Introduction

This page summarizes how to use the code developed to create look up tables for the MuCTPI hardware and simulation, and analyze the performance of these configurations.

The code was originally developed to run on single muon MC simulations, but has recently been upgraded to handle real ATLAS data. All of the necessary code is in the ATLAS user SVN repository. In the following the page gives a summary of how the code works internally, and then explains step by step how to use it.

The analysis method

Summarize how the MuCTPI works, how the look up tables are created, and how their performance is analyzed.

Using the code

The code is in the ATLAS user SVN repository. You can have a look at it in your browser here. The following explains how to retrieve, compile and use the code.

Initial checkout

If you start from scratch, you first need to create a working area for the packages. I use CMT to manage and compile the source code, as it made it possible to have one working area on AFS, and use the compiled applications both from my desktop and my laptop. CMT is the code management application used by the ATLAS offline code as well.

Create an empty directory somewhere. Take note that you'll need at least about 70 MB of space for the compiled code. (This is because by default the code is compiled with debugging symbols.) Go to this directory, and check out "working area code":

svn co svn+ssh://svn.cern.ch/reps/atlasusr/krasznaa/L1DiMuon/trunk ./

This will create the following layout in your working area directory:

cmt/
   project.cmt
Doxyfile
setup_CERN.sh
setup_STANDALONE.sh
checkout_LUTAnalysis.sh

The setup scripts take care of setting up your environment for compiling the code. Note that I developed the project on BASH, so there are no guarantees that it will work on anything else.

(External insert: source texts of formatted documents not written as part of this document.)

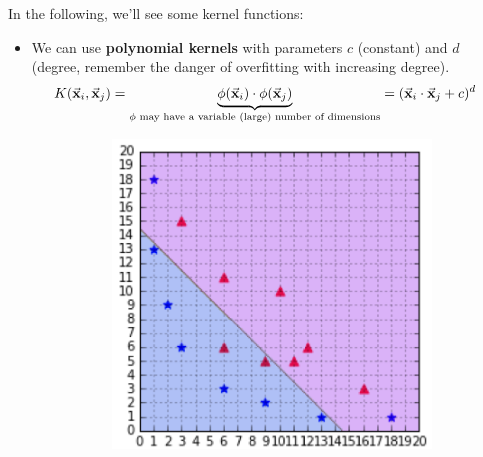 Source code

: In the following, we'll see some kernel functions:
\begin{itemize}
  \item We can use \textbf{polynomial kernels} with parameters $c$ (constant) and $d$ (degree, remember the danger of overfitting with increasing degree).
  \begin{align*}
    K(\vec{\mathbf{x}}_i, \vec{\mathbf{x}}_j) &= \underbrace{\phi(\vec{\mathbf{x}}_i) \cdot \phi(\vec{\mathbf{x}}_j)}_{\phi \textnormal{\color{black}{ may have a variable (large) number of dimensions}}} = (\vec{\mathbf{x}}_i\cdot\vec{\mathbf{x}}_j + c)^d
  \end{align*}
  \begin{figure}[ht]
    \centering
    \begin{subfigure}{0.2\textwidth}
      \centering
      \includegraphics[width=1\textwidth]{assets/svm/kernel__1.png}
    \end{subfigure}\vspace*{1mm}
    \begin{subfigure}{0.2\textwidth}
      \centering

\end{subfigure}
\end{figure}
\end{itemize}
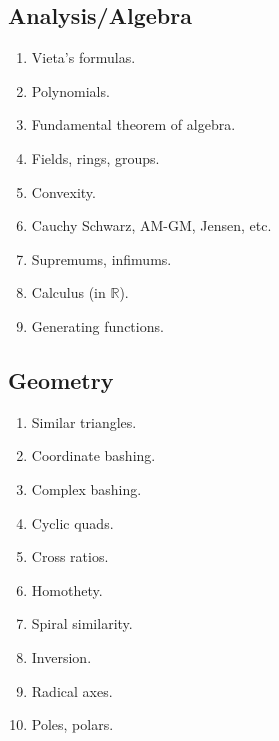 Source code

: \documentclass{article}
\begin{document}
\subsection*{Analysis/Algebra}
\begin{enumerate}
\item[\underline{\hspace{0.4cm}}] Vieta's formulas.
\item[\underline{\hspace{0.4cm}}] Polynomials.
\item[\underline{\hspace{0.4cm}}] Fundamental theorem of algebra.
\item[\underline{\hspace{0.4cm}}] Fields, rings, groups. 
\item[\underline{\hspace{0.4cm}}] Convexity.
\item[\underline{\hspace{0.4cm}}] Cauchy Schwarz, AM-GM, Jensen, etc.
\item[\underline{\hspace{0.4cm}}] Supremums, infimums.
\item[\underline{\hspace{0.4cm}}] Calculus (in $\mathbb{R}$).
\item[\underline{\hspace{0.4cm}}] Generating functions.
\end{enumerate}

\subsection*{Geometry}
\begin{enumerate}
\item[\underline{\hspace{0.4cm}}] Similar triangles.
\item[\underline{\hspace{0.4cm}}] Coordinate bashing.
\item[\underline{\hspace{0.4cm}}] Complex bashing.
\item[\underline{\hspace{0.4cm}}] Cyclic quads. 
\item[\underline{\hspace{0.4cm}}] Cross ratios.
\item[\underline{\hspace{0.4cm}}] Homothety.
\item[\underline{\hspace{0.4cm}}] Spiral similarity.
\item[\underline{\hspace{0.4cm}}] Inversion.
\item[\underline{\hspace{0.4cm}}] Radical axes.
\item[\underline{\hspace{0.4cm}}] Poles, polars.
\end{enumerate}
\end{document}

There are two separate setup scripts in order to make it simple to set up the project both on lxplus, and on any other supported system type. Compiling the code on lxplus and in standalone mode is discussed separately here.

Setting up the compilation on lxplus

Nowadays all regular lxplus machines run SLC5, but since I started writing this code quite a long time ago, the compilation system still fully supports SLC4. (I removed SLC3 support at one point.) Note that SLC4's default compiler is GCC 3.4, and you don't need to set up a different compiler to build the code.

Before sourcing setup_CERN.sh, make sure that if you're on SLC5, you have GCC 4.3 set up. SLC5 comes with GCC 4.1 by default. But most of the centrally provided libraries at CERN are only compiled with GCC 4.3 for SLC5. (For instance XercesC is not available with GCC 4.1 on AFS.) To set up GCC 4.3 on lxplus, do:

source /afs/cern.ch/sw/lcg/contrib/gcc/4.3/[platform]/setup.sh

Now source setup_CERN.sh. It will detect that you haven't checked out anything yet, and will tell you to at least check out the L1DiMuonPolicy package.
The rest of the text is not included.